[Work to complete]
In the data below, find the line containing "# Data Sources", then set down that line and every later line up to and including the line containing "# Performance Optimization", exactly.

====== Source material ======

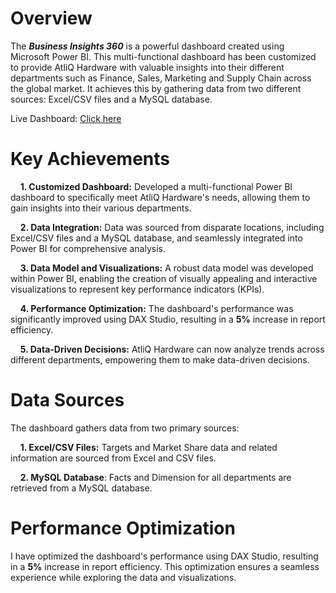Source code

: # Overview
The _**Business Insights 360**_ is a powerful dashboard created using Microsoft Power BI. This multi-functional dashboard has been customized to provide AtliQ Hardware with valuable insights into their different departments such as Finance, Sales, Marketing and Supply Chain across the global market. It achieves this by gathering data from two different sources: Excel/CSV files and a MySQL database.

Live Dashboard: [Click here](https://app.powerbi.com/view?r=eyJrIjoiY2MxOWUzZjEtN2Q0NS00ZGVlLTgxMTctNmIwNDlkZDQxZmNjIiwidCI6ImM2ZTU0OWIzLTVmNDUtNDAzMi1hYWU5LWQ0MjQ0ZGM1YjJjNCJ9)

# Key Achievements
   &nbsp;&nbsp;&nbsp;&nbsp;**1. Customized Dashboard:** Developed a multi-functional Power BI dashboard to specifically meet AtliQ Hardware's needs, allowing them to gain insights into their various departments. 
   
   &nbsp;&nbsp;&nbsp;&nbsp;**2. Data Integration:** Data was sourced from disparate locations, including Excel/CSV files and a MySQL database, and seamlessly integrated into Power BI for comprehensive analysis.

   &nbsp;&nbsp;&nbsp;&nbsp;**3. Data Model and Visualizations:** A robust data model was developed within Power BI, enabling the creation of visually appealing and interactive visualizations to represent key performance indicators (KPIs).

   &nbsp;&nbsp;&nbsp;&nbsp;**4. Performance Optimization:** The dashboard's performance was significantly improved using DAX Studio, resulting in a **5%** increase in report efficiency.

   &nbsp;&nbsp;&nbsp;&nbsp;**5. Data-Driven Decisions:** AtliQ Hardware can now analyze trends across different departments, empowering them to make data-driven decisions.

# Data Sources
  The dashboard gathers data from two primary sources:

&nbsp;&nbsp;&nbsp;&nbsp;**1. Excel/CSV Files:** Targets and Market Share data and related information are sourced from Excel and CSV files.

&nbsp;&nbsp;&nbsp;&nbsp;**2. MySQL Database**: Facts and Dimension for all departments are retrieved from a MySQL database.

# Performance Optimization
   I have optimized the dashboard's performance using DAX Studio, resulting in a **5%** increase in report efficiency. This optimization ensures a seamless experience while exploring the data and visualizations.
  
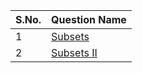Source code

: S.No. | Question Name |
------|---------------|
1 | [Subsets](https://leetcode.com/problems/subsets/) 
2 | [Subsets II](https://leetcode.com/problems/subsets-ii/) 
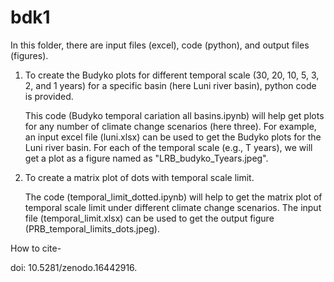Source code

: # bdk1

In this folder, there are input files (excel), code (python), and output files (figures). 

1. To create the Budyko plots for different temporal scale (30, 20, 10, 5, 3, 2, and 1 years) for a specific basin (here Luni river basin), python code is provided.

   This code (Budyko temporal cariation all basins.ipynb) will help get plots for any number of climate change scenarios (here three). For example, an input excel file (luni.xlsx) can be used to get the Budyko plots for the Luni river basin. For each of the temporal scale (e.g., T years), we will get a plot as a figure named as "LRB_budyko_Tyears.jpeg".
   
3. To create a matrix plot of dots with temporal scale limit.

   The code (temporal_limit_dotted.ipynb) will help to get the matrix plot of temporal scale limit under different climate change scenarios. The input file (temporal_limit.xlsx) can be used to get the output figure (PRB_temporal_limits_dots.jpeg).

How to cite-

doi: 10.5281/zenodo.16442916.
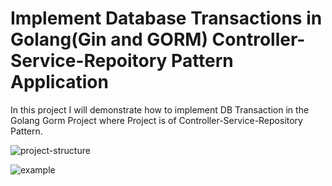
# Implement Database Transactions in  Golang(Gin and GORM) Controller-Service-Repoitory Pattern Application

In this project I will demonstrate how to implement DB Transaction in the Golang Gorm Project where Project is of Controller-Service-Repository Pattern.



![project-structure](https://user-images.githubusercontent.com/10809061/115715579-0211a780-a398-11eb-9b29-4b8a4794910d.jpg)

![example](https://user-images.githubusercontent.com/10809061/115718437-d47a2d80-a39a-11eb-9daa-c2d2b6b6a145.jpg)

======

[Finished exercise]
# Data Sources
  The dashboard gathers data from two primary sources:

&nbsp;&nbsp;&nbsp;&nbsp;**1. Excel/CSV Files:** Targets and Market Share data and related information are sourced from Excel and CSV files.

&nbsp;&nbsp;&nbsp;&nbsp;**2. MySQL Database**: Facts and Dimension for all departments are retrieved from a MySQL database.

# Performance Optimization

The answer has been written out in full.